La differenza “nelle basi” emerge ancor più nella nostra “disfatta di Monigo” contro i neozelandesi, una moderna Caporetto – peraltro ampiamente prevedibile e per questo non scioccante.
Gli Azzurri sembrano mancare nel placcaggio, nella tecnica. Contro hanno dei supereroi, è vero. Ma non è il gap fisico a fare sempre la differenza. L'apertura inglese, per fare un esempio, non è un armadio, eppure ha ben figurato nella sua partita.

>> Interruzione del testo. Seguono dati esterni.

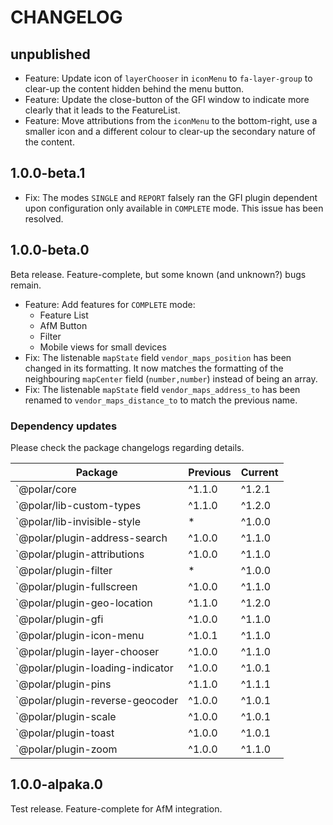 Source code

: # CHANGELOG

## unpublished

- Feature: Update icon of `layerChooser` in `iconMenu` to `fa-layer-group` to clear-up the content hidden behind the menu button.
- Feature: Update the close-button of the GFI window to indicate more clearly that it leads to the FeatureList.
- Feature: Move attributions from the `iconMenu` to the bottom-right, use a smaller icon and a different colour to clear-up the secondary nature of the content.

## 1.0.0-beta.1

- Fix: The modes `SINGLE` and `REPORT` falsely ran the GFI plugin dependent upon configuration only available in `COMPLETE` mode. This issue has been resolved.

## 1.0.0-beta.0

Beta release. Feature-complete, but some known (and unknown?) bugs remain.

- Feature: Add features for `COMPLETE` mode:
  - Feature List
  - AfM Button
  - Filter
  - Mobile views for small devices
- Fix: The listenable `mapState` field `vendor_maps_position` has been changed in its formatting. It now matches the formatting of the neighbouring `mapCenter` field (`number,number`) instead of being an array.
- Fix: The listenable `mapState` field `vendor_maps_address_to` has been renamed to `vendor_maps_distance_to` to match the previous name.

### Dependency updates

Please check the package changelogs regarding details.

|Package|Previous|Current|
|-|-|-|
| `@polar/core | ^1.1.0 | ^1.2.1 |
| `@polar/lib-custom-types | ^1.1.0 | ^1.2.0 |
| `@polar/lib-invisible-style | * | ^1.0.0 |
| `@polar/plugin-address-search | ^1.0.0 | ^1.1.0 |
| `@polar/plugin-attributions | ^1.0.0 |  ^1.1.0 |
| `@polar/plugin-filter | * |  ^1.0.0 |
| `@polar/plugin-fullscreen | ^1.0.0 |  ^1.1.0 |
| `@polar/plugin-geo-location | ^1.1.0 | ^1.2.0 |
| `@polar/plugin-gfi | ^1.0.0 |  ^1.1.0 |
| `@polar/plugin-icon-menu | ^1.0.1 | ^1.1.0 |
| `@polar/plugin-layer-chooser | ^1.0.0 | ^1.1.0 |
| `@polar/plugin-loading-indicator | ^1.0.0 | ^1.0.1 |
| `@polar/plugin-pins | ^1.1.0 |  ^1.1.1 |
| `@polar/plugin-reverse-geocoder | ^1.0.0 | ^1.0.1 |
| `@polar/plugin-scale | ^1.0.0 |  ^1.0.1 |
| `@polar/plugin-toast | ^1.0.0 |  ^1.0.1 |
| `@polar/plugin-zoom | ^1.0.0 | ^1.1.0 |

## 1.0.0-alpaka.0

Test release. Feature-complete for AfM integration.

Sono proprio le basi, lo “spirito di sacrificio”. Non che i nostri non si siano “immolati per la Patria”: hanno dato quello che hanno potuto. Deve far riflettere il sistema, ripeto ancora. Per entrare nel G8 del rugby serve una svolta di mentalità, dal minirugby alla dirigenza federale. Dalla speranza nel miracolo (il cui artefice dovrebbe essere il Mallet di turno) alla testa bassa e lavorare. Una cosa che nel nord-est abbiamo fatto, parlando di economia e imprese (il miracolo economico era frutto di sudore e sacrificio umani – per niente soprannaturali -, oltre che di circostanze favorevoli, senza dubbio). E che mi auguro si ripeterà un giorno – magari a livello nazionale stavolta – nel rugby.